But what he is not is a dumb gorilla type with hands like the blade of a back hoe and little chest hairs poking out through his T-shirt and a wife back home with rice boiling on the stove and a part-time job sweeping hair off the beauty parlor floor. He does not go all day with a cinnamon-lick toothpick in his mouth and half-moons of perspiration under his arms and waving his firearm at all those indigent low lives who get sassy and talk back.

Your trooper escort is good people, first off. Your trooper escort is not there to muscle up on drunk fans and draw gullywashers of blood when they go for the goal posts after the last game of the year gives the Alabama Crimson Tide the national championship.

He’s there to make sure nobody tramples the coach and temporarily postpones the rest of the season. And he’s there to make sure the ball club, visiting another town, gets from Point A to Point B-from the airport, say, to the stadium-without taking a wrong turn and getting lost in some grim point of no return. That’s why you got your sirens a-screamin’ and your red lights a-blazin’ and your trooper escort nudging his four-door Dodge sedan up above 60.

Said Spencer, “The mama of this big old boy came up to me sometime after the Mississippi State game and said, ‘Listen, here, Lieutenant. You ever see John giving any trouble or being ugly, you go ahead and whip him, you hear? You just whip him good for me and tell him I said it was all right.’ ”
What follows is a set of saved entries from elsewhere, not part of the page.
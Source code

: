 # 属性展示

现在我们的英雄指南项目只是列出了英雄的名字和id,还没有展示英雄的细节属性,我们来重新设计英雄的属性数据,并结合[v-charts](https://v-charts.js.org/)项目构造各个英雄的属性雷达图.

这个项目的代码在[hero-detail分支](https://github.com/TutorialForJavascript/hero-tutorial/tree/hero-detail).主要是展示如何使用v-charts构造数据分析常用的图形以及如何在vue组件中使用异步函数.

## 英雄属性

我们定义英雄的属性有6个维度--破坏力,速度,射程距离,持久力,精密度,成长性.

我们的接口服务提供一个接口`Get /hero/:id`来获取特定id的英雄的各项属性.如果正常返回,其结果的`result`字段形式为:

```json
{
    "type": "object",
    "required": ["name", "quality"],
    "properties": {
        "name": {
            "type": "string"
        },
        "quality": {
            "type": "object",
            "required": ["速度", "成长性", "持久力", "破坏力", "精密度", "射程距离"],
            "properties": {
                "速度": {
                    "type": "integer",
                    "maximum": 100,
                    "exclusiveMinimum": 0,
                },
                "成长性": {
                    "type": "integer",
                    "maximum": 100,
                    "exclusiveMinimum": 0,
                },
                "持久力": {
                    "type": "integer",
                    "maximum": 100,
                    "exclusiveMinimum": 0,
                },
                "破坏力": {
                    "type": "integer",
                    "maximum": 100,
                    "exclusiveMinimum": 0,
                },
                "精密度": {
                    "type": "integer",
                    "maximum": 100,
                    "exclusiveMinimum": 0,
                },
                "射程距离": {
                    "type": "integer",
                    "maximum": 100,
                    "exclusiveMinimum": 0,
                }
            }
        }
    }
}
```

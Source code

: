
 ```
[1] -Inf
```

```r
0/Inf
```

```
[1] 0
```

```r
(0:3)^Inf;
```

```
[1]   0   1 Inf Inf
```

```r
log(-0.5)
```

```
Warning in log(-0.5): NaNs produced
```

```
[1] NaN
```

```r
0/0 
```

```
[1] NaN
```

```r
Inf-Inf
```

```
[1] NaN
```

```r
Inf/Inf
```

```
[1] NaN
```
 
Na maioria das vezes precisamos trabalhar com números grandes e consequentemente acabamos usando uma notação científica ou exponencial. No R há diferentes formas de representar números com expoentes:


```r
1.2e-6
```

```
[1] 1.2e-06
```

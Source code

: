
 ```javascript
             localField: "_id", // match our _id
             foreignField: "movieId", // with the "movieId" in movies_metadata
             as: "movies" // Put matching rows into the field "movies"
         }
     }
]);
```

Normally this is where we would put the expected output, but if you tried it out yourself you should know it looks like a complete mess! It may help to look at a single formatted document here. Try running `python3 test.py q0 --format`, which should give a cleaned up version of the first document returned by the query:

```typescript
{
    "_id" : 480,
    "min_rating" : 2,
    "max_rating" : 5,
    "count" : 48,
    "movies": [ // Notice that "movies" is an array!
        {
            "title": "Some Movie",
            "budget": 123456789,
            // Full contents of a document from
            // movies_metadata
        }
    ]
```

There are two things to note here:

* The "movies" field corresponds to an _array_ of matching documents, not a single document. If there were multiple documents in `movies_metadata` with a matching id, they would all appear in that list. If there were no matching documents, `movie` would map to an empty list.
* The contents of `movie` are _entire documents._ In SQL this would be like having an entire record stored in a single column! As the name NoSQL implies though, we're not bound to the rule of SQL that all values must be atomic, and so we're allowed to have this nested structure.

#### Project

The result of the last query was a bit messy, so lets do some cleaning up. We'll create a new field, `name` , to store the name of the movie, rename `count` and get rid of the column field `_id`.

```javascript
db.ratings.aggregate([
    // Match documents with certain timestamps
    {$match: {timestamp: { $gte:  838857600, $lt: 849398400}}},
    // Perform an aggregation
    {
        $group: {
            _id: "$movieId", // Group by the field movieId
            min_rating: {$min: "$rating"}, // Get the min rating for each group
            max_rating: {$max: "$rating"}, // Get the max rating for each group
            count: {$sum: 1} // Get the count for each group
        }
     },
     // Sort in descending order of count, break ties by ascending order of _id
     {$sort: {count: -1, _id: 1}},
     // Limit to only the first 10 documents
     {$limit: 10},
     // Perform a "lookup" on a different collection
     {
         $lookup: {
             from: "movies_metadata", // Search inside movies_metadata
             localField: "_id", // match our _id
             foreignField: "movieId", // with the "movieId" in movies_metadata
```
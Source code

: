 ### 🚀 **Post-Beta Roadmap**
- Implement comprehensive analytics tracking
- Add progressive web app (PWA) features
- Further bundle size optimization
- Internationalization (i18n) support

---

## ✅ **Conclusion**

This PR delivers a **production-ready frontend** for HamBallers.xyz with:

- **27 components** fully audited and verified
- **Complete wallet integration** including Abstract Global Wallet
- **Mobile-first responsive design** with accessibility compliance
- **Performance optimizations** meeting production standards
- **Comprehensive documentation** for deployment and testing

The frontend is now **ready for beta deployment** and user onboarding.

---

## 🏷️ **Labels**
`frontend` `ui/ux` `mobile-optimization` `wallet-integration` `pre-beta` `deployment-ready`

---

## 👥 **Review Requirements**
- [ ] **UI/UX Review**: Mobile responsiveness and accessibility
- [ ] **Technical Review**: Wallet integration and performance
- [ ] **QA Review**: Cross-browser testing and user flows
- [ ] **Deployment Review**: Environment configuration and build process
Maj. Ben Gamel is your trooper escort for the University of Alabama, where this business of protecting the coach all started in the late 1950s, when some drunken fool absconded with Bear Bryant’s hat. They ran that old boy down, but the next week, Bear Bryant was asking for help and personal protection. He wanted his own trooper, maybe even a pair. The good people down in Montgomery, which is where you’ll find your highway patrol headquarters, told the old coach they’d handle it, not to worry.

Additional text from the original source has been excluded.